Анна говорила, что и многим Артиколям не мешало бы проходить курс в этой школе: мы нахвалиться не могли на внимание, каким окружены были в Психариуме, и жизнь на острове была для нас полем интереснейших наблюдений, но от ежедневных посетителей, от которых отделываться нельзя было, мы страдали безмерно.
VII
Ручко привязался ко мне. Он спросил у меня имя моего отца, стал называть меня «Петр Иванович», каждый день приходил побеседовать и сидел несколько часов. В свою очередь, он и меня к себе сумел расположить. Более различных людей, однако, трудно было себе представить: я, совершенно не умеющий говорить о личном, о сокровенном, человек очень замкнутый, он — органически несдержанный, с упоением обнажавший свою душу перед человеком, к которому чувствовал симпатию. Так изливаться я не умел, но его откровенность чтил, и она занимала меня. Это был самый чистый, самый бескорыстный из всех Артико- лей. Жил он только литературными интересами, своей работой и работой своих друзей. Правда, когда я познакомился с ним, он медленно угасал от болезни легких, что не было для него тайной. Но Жермен Мартен, знавший его в молодости, уверял меня, что он всегда был таким.

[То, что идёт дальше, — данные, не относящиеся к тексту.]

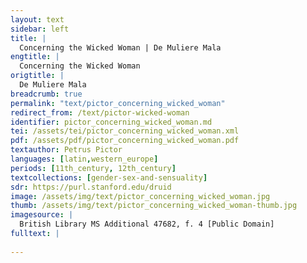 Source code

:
 ```yaml
---
layout: text
sidebar: left
title: |
  Concerning the Wicked Woman | De Muliere Mala
engtitle: |
  Concerning the Wicked Woman
origtitle: |
  De Muliere Mala
breadcrumb: true
permalink: "text/pictor_concerning_wicked_woman"
redirect_from: /text/pictor-wicked-woman
identifier: pictor_concerning_wicked_woman.md
tei: /assets/tei/pictor_concerning_wicked_woman.xml
pdf: /assets/pdf/pictor_concerning_wicked_woman.pdf
textauthor: Petrus Pictor
languages: [latin,western_europe]
periods: [11th_century, 12th_century]
textcollections: [gender-sex-and-sensuality]
sdr: https://purl.stanford.edu/druid 
image: /assets/img/text/pictor_concerning_wicked_woman.jpg
thumb: /assets/img/text/pictor_concerning_wicked_woman-thumb.jpg
imagesource: |
  British Library MS Additional 47682, f. 4 [Public Domain]
fulltext: |
  
---
```

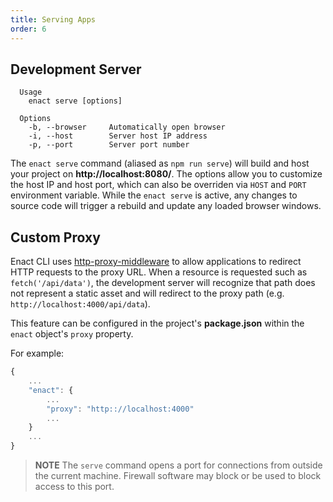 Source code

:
 ```yaml
---
title: Serving Apps
order: 6
---
```

## Development Server
```
  Usage
    enact serve [options]

  Options
    -b, --browser     Automatically open browser
    -i, --host        Server host IP address
    -p, --port        Server port number
```
The `enact serve` command (aliased as `npm run serve`) will build and host your project on **http://localhost:8080/**. The options allow you to customize the host IP and host port, which can also be overriden via `HOST` and `PORT` environment variable. While the `enact serve` is active, any changes to source code will trigger a rebuild and update any loaded browser windows.

## Custom Proxy

Enact CLI uses [http-proxy-middleware](https://github.com/chimurai/http-proxy-middleware) to allow applications to redirect HTTP requests to the proxy URL. When a resource is requested such as `fetch('/api/data')`, the development server will recognize that path does not represent a static asset and will redirect to the proxy path (e.g. `http://localhost:4000/api/data`).

This feature can be configured in the project's **package.json** within the `enact` object's `proxy` property.

For example:
```js
{
	...
	"enact": {
		...
		"proxy": "http:://localhost:4000"
		...
	}
	...
} 
```

> **NOTE** The `serve` command opens a port for connections from outside the current machine. Firewall software may block or be used to block access to this port.
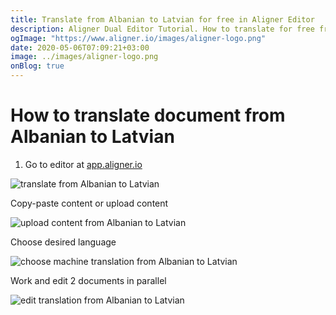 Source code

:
 ```yaml
---
title: Translate from Albanian to Latvian for free in Aligner Editor
description: Aligner Dual Editor Tutorial. How to translate for free from Albanian to Latvian. Aligner is multilingual document management platform. 
ogImage: "https://www.aligner.io/images/aligner-logo.png"
date: 2020-05-06T07:09:21+03:00
image: ../images/aligner-logo.png
onBlog: true
---
```


# How to translate document from Albanian to Latvian

1. Go to editor at [app.aligner.io](https://app.aligner.io "Aligner App web page")

![translate from Albanian to Latvian](../aligner-blank-editor.png "translate from Albanian to Latvian")

Copy-paste content or upload content

![upload content from Albanian to Latvian](../aligner-uploaded-document.png "upload content from Albanian to Latvian")

Choose desired language

![choose machine translation from Albanian to Latvian](../aligner-language-dropdown.png "choose machine translation from Albanian to Latvian")

Work and edit 2 documents in parallel

![edit translation from Albanian to Latvian](../aligner-double-sitded-editor.png "edit translation from Albanian to Latvian")

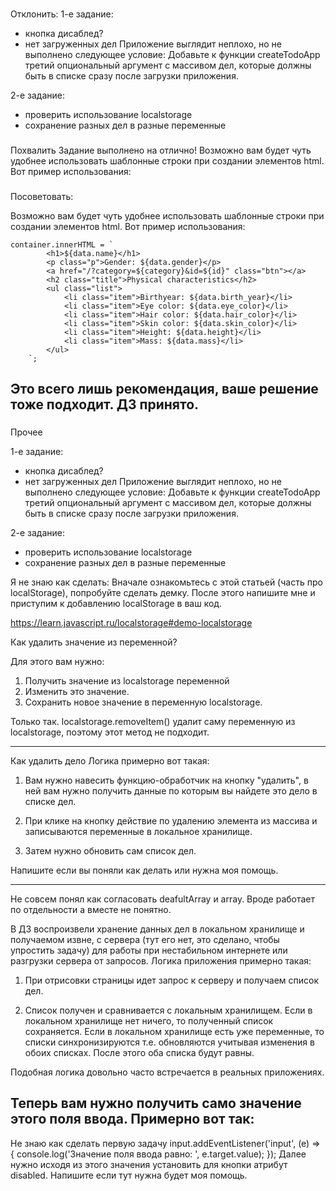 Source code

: ###
Отклонить:
1-е задание:
- кнопка дисаблед?
- нет загруженных дел
    Приложение выглядит неплохо, но не выполнено следующее условие:
    Добавьте к функции createTodoApp третий опциональный аргумент с массивом дел, которые должны быть в списке сразу после загрузки приложения.

2-е задание:
- проверить использование localstorage
- сохранение разных дел в разные переменные

###
Похвалить
Задание выполнено на отлично! Возможно вам будет чуть удобнее использовать шаблонные строки при создании элементов html. Вот пример использования:

###
Посоветовать:

Возможно вам будет чуть удобнее использовать шаблонные строки при создании элементов html. Вот пример использования:

```
container.innerHTML = `
        <h1>${data.name}</h1>
        <p class="p">Gender: ${data.gender}</p>
        <a href="/?category=${category}&id=${id}" class="btn"></a>
        <h2 class="title">Physical characteristics</h2>
        <ul class="list">
            <li class="item">Birthyear: ${data.birth_year}</li>
            <li class="item">Eye color: ${data.eye_color}</li>
            <li class="item">Hair color: ${data.hair_color}</li>
            <li class="item">Skin color: ${data.skin_color}</li>
            <li class="item">Height: ${data.height}</li>
            <li class="item">Mass: ${data.mass}</li>
        </ul>
    `;
```
Это всего лишь рекомендация, ваше решение тоже подходит. ДЗ принято.
---


###
Прочее

1-е задание:
- кнопка дисаблед?
- нет загруженных дел
    Приложение выглядит неплохо, но не выполнено следующее условие:
    Добавьте к функции createTodoApp третий опциональный аргумент с массивом дел, которые должны быть в списке сразу после загрузки приложения.

2-е задание:
- проверить использование localstorage
- сохранение разных дел в разные переменные



Я не знаю как сделать:
  Вначале ознакомьтесь с этой статьей (часть про localStorage), попробуйте сделать демку. После этого напишите мне и приступим к добавлению localStorage в ваш код.

  https://learn.javascript.ru/localstorage#demo-localstorage


Как удалить значение из переменной?

  Для этого вам нужно:

  1. Получить значение из localstorage переменной
  2. Изменить это значение.
  3. Сохранить новое значение в переменную localstorage.

  Только так. localstorage.removeItem() удалит саму переменную из localstorage, поэтому этот метод не подходит.

---
Как удалить дело
  Логика примерно вот такая:

  1. Вам нужно навесить функцию-обработчик на кнопку "удалить", в ней вам нужно получить данные по которым вы найдете это дело в списке дел.

  2. При клике на кнопку действие по удалению элемента из массива и записываются переменные в локальное хранилище.

  3. Затем нужно обновить сам список дел.

  Напишите если вы поняли как делать или нужна моя помощь.

---
Не совсем понял как согласовать deafultArray и array. Вроде работает по отдельности а вместе не понятно.

  В ДЗ воспроизвели хранение данных дел в локальном хранилище и получаемом извне, с сервера (тут его нет, это сделано, чтобы упростить задачу) для работы при нестабильном интернете или разгрузки сервера от запросов. Логика  приложения примерно такая:

  1. При отрисовки страницы идет запрос к серверу и получаем список дел.

  2. Список получен и сравнивается с локальным хранилищем. Если в локальном хранилище нет ничего, то полученный список сохраняется. Если в локальном хранилище есть уже переменные, то списки синхронизируются т.е. обновляются учитывая изменения в обоих списках. После этого оба списка будут равны.

  Подобная логика довольно часто встречается в реальных приложениях.

  Теперь вам нужно получить само значение этого поля ввода. Примерно вот так:
---
Не знаю как сделать первую задачу
  input.addEventListener('input', (e) => {
    console.log('Значение поля ввода равно: ', e.target.value);
  });
  Далее нужно исходя из этого значения установить для кнопки атрибут disabled. Напишите если тут нужна будет моя помощь.  

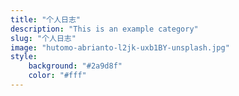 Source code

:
 ```yaml
---
title: "个人日志"
description: "This is an example category"
slug: "个人日志"
image: "hutomo-abrianto-l2jk-uxb1BY-unsplash.jpg"
style:
    background: "#2a9d8f"
    color: "#fff"
---
```

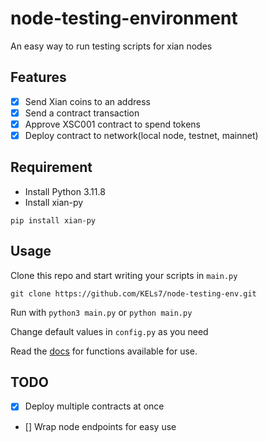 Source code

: # node-testing-environment
An easy way to run testing scripts for xian nodes

## Features
- [x] Send Xian coins to an address
- [x] Send a contract transaction
- [x] Approve XSC001 contract to spend tokens
- [x] Deploy contract to network(local node, testnet, mainnet)

## Requirement
* Install Python 3.11.8
* Install xian-py
```
pip install xian-py
```

## Usage
Clone this repo and start writing your scripts in `main.py`
```
git clone https://github.com/KELs7/node-testing-env.git
```
Run with `python3 main.py` or `python main.py`

Change default values in `config.py` as you need

Read the [docs](https://github.com/KELs7/node-testing-env/blob/main/docs/api.md) for functions available for use.

## TODO
- [x] Deploy multiple contracts at once
- [] Wrap node endpoints for easy use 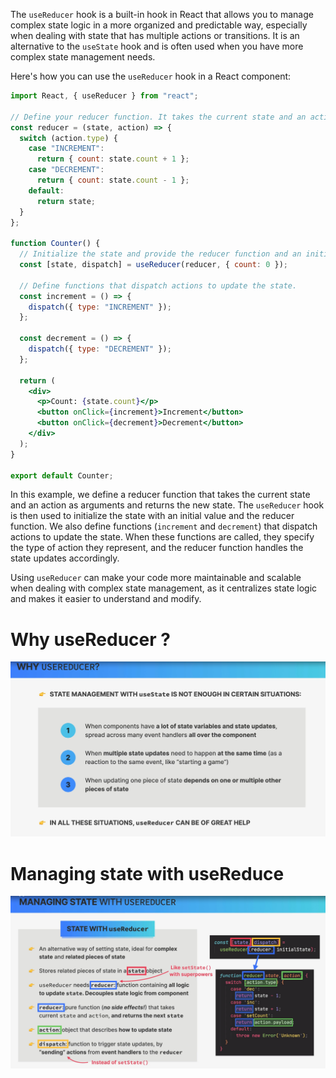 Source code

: The `useReducer` hook is a built-in hook in React that allows you to manage complex state logic in a more organized and predictable way, especially when dealing with state that has multiple actions or transitions. It is an alternative to the `useState` hook and is often used when you have more complex state management needs.

Here's how you can use the `useReducer` hook in a React component:

```jsx
import React, { useReducer } from "react";

// Define your reducer function. It takes the current state and an action as arguments and returns the new state.
const reducer = (state, action) => {
  switch (action.type) {
    case "INCREMENT":
      return { count: state.count + 1 };
    case "DECREMENT":
      return { count: state.count - 1 };
    default:
      return state;
  }
};

function Counter() {
  // Initialize the state and provide the reducer function and an initial state.
  const [state, dispatch] = useReducer(reducer, { count: 0 });

  // Define functions that dispatch actions to update the state.
  const increment = () => {
    dispatch({ type: "INCREMENT" });
  };

  const decrement = () => {
    dispatch({ type: "DECREMENT" });
  };

  return (
    <div>
      <p>Count: {state.count}</p>
      <button onClick={increment}>Increment</button>
      <button onClick={decrement}>Decrement</button>
    </div>
  );
}

export default Counter;
```

In this example, we define a reducer function that takes the current state and an action as arguments and returns the new state. The `useReducer` hook is then used to initialize the state with an initial value and the reducer function. We also define functions (`increment` and `decrement`) that dispatch actions to update the state. When these functions are called, they specify the type of action they represent, and the reducer function handles the state updates accordingly.

Using `useReducer` can make your code more maintainable and scalable when dealing with complex state management, as it centralizes state logic and makes it easier to understand and modify.

# Why useReducer ?

![Alt text](image.png)

# Managing state with useReduce

![Alt text](image-1.png)
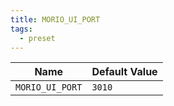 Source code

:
 ```yaml
---
title: MORIO_UI_PORT
tags:
  - preset
---
```


<!-- MORIO_AUTO_GENERATED_CONTENT_STARTS - Manual changes made below will be overwritten -->

| Name            | Default Value |
| --------------- | ------------- |
| `MORIO_UI_PORT` | `3010`        |

<!-- MORIO_AUTO_GENERATED_CONTENT_ENDS - Manual changes made above will be overwritten -->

Ручко очень сокрушался о том, что я не пишу. По его мнению, жизнь, не посвященная искусству, лишена была всякого смысла. Жить оставалось ему несколько месяцев, но считал он себя богаче меня, молодого, здорового, но поглощенного житейскими заданиями, которые в его глазах равны были небытию, живой смерти. Про себя он решил, по-видимому, что единственное средство расшевелить меня, это вызвать меня на разговор об Анне и заставить меня уяснить себе самому свои отношения к ней. Мягкий, кроткий, он начинал раздражаться, когда я уверял его, что по мере того, как затягивалось наше путешествие, определялось и мое товарищеское, дружеское отношение к Анне: физическая и душевная уравновешенность, какую Ручко угадывал в таком чувстве, приводила его в ярость. Я-то знал, какой борьбой достигнута была эта уравновешенность, и гордился ею, ставил себе ее в заслугу. Он, зная, что ему такое душевное состояние недоступно, презирал его.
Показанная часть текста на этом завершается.